I doubt this is what you want since the question is asking for something that's not usually meaningful with floating point numbers, but here is the answer:
int digits_after_decimal_point(double x)
{
int i;
for (i=0; x!=rint(x); x+=x, i++);
return i;
}
The problem isn't really solvable as stated, since floating-point is typically represented in binary, not in decimal. As you say, many (in fact most) decimal numbers are not exactly representable in floating-point.
On the other hand, all numbers that are exactly representable in binary floating-point are decimals with a finite number of digits -- but that's not particularly useful if you want a result of 2 for 3.44.
When I run your code snippet, it says that 3.44 has 2 digits after the decimal point -- because 3.44 * 10.0 * 10.0 just happens to yield exactly 344.0. That might not happen for another number like, say, 3.43 (I haven't tried it).
When I try it with 1.0/3.0, it goes into an infinite loop. Adding some printfs shows that no becomes exactly 33333333333333324.0 after 17 iterations -- but that number is too big to be represented as an int (at least on my system), and converting it to int has undefined behavior.
And for large numbers, repeatedly multiplying by 10 will inevitably give you a floating-point overflow. There are ways to avoid that, but they don't solve the other problems.
If you store the value 3.44 in a double object, the actual value stored (at least on my system) is exactly 3.439999999999999946709294817992486059665679931640625, which has 51 decimal digits in its fractional part.
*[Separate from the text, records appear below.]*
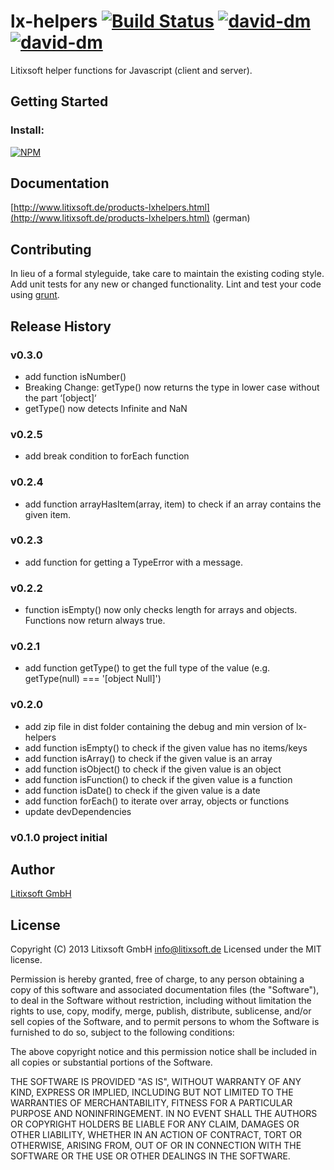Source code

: # lx-helpers [![Build Status](https://travis-ci.org/litixsoft/lx-helpers.png?branch=master)](https://travis-ci.org/litixsoft/lx-helpers) [![david-dm](https://david-dm.org/litixsoft/lx-helpers.png)](https://david-dm.org/litixsoft/lx-helpers/) [![david-dm](https://david-dm.org/litixsoft/lx-helpers/dev-status.png)](https://david-dm.org/litixsoft/lx-helpers#info=devDependencies&view=table)

Litixsoft helper functions for Javascript (client and server).

## Getting Started

### Install:

[![NPM](https://nodei.co/npm/lx-helpers.png??downloads=true&stars=true)](https://nodei.co/npm/lx-helpers/)

## Documentation
[http://www.litixsoft.de/products-lxhelpers.html](http://www.litixsoft.de/products-lxhelpers.html) (german)

## Contributing
In lieu of a formal styleguide, take care to maintain the existing coding style. Add unit tests for any new or changed functionality. Lint and test your code using [grunt](http://gruntjs.com/).

## Release History
### v0.3.0
* add function isNumber()
* Breaking Change: getType() now returns the type in lower case without the part ‘[object]‘
* getType() now detects Infinite and NaN

### v0.2.5
* add break condition to forEach function

### v0.2.4
* add function arrayHasItem(array, item) to check if an array contains the given item.

### v0.2.3
* add function for getting a TypeError with a message.

### v0.2.2
* function isEmpty() now only checks length for arrays and objects. Functions now return always true.

### v0.2.1
* add function getType() to get the full type of the value (e.g. getType(null) === '[object Null]')

### v0.2.0
* add zip file in dist folder containing the debug and min version of lx-helpers
* add function isEmpty() to check if the given value has no items/keys
* add function isArray() to check if the given value is an array
* add function isObject() to check if the given value is an object
* add function isFunction() to check if the given value is a function
* add function isDate() to check if the given value is a date
* add function forEach() to iterate over array, objects or functions
* update devDependencies

### v0.1.0 project initial

## Author
[Litixsoft GmbH](http://www.litixsoft.de)

## License
Copyright (C) 2013 Litixsoft GmbH <info@litixsoft.de>
Licensed under the MIT license.

Permission is hereby granted, free of charge, to any person obtaining a copy
of this software and associated documentation files (the "Software"), to deal
in the Software without restriction, including without limitation the rights
to use, copy, modify, merge, publish, distribute, sublicense, and/or sell
copies of the Software, and to permit persons to whom the Software is
furnished to do so, subject to the following conditions:

The above copyright notice and this permission notice shall be included in
all copies or substantial portions of the Software.

THE SOFTWARE IS PROVIDED "AS IS", WITHOUT WARRANTY OF ANY KIND, EXPRESS OR
IMPLIED, INCLUDING BUT NOT LIMITED TO THE WARRANTIES OF MERCHANTABILITY,
FITNESS FOR A PARTICULAR PURPOSE AND NONINFRINGEMENT. IN NO EVENT SHALL THE
AUTHORS OR COPYRIGHT HOLDERS BE LIABLE FOR ANY CLAIM, DAMAGES OR OTHER
LIABILITY, WHETHER IN AN ACTION OF CONTRACT, TORT OR OTHERWISE, ARISING FROM,
OUT OF OR IN CONNECTION WITH THE SOFTWARE OR THE USE OR OTHER DEALINGS IN
THE SOFTWARE.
Suppose you really want to compute the number of decimal digits after the point in 3.439999999999999946709294817992486059665679931640625. Since 3.44 and 3.439999999999999946709294817992486059665679931640625 are effectively the same number, there's no way for any C function to distinguish between them and know whether it should return 2 or 51 (or 50 if you meant 3.43999999999999994670929481799248605966567993164062, or ...).
You could probably detect that the stored value is "close enough" to 3.44, but that makes it a much more complex problem -- and it loses the ability to determine the number of decimal digits in the fractional part of 3.439999999999999946709294817992486059665679931640625.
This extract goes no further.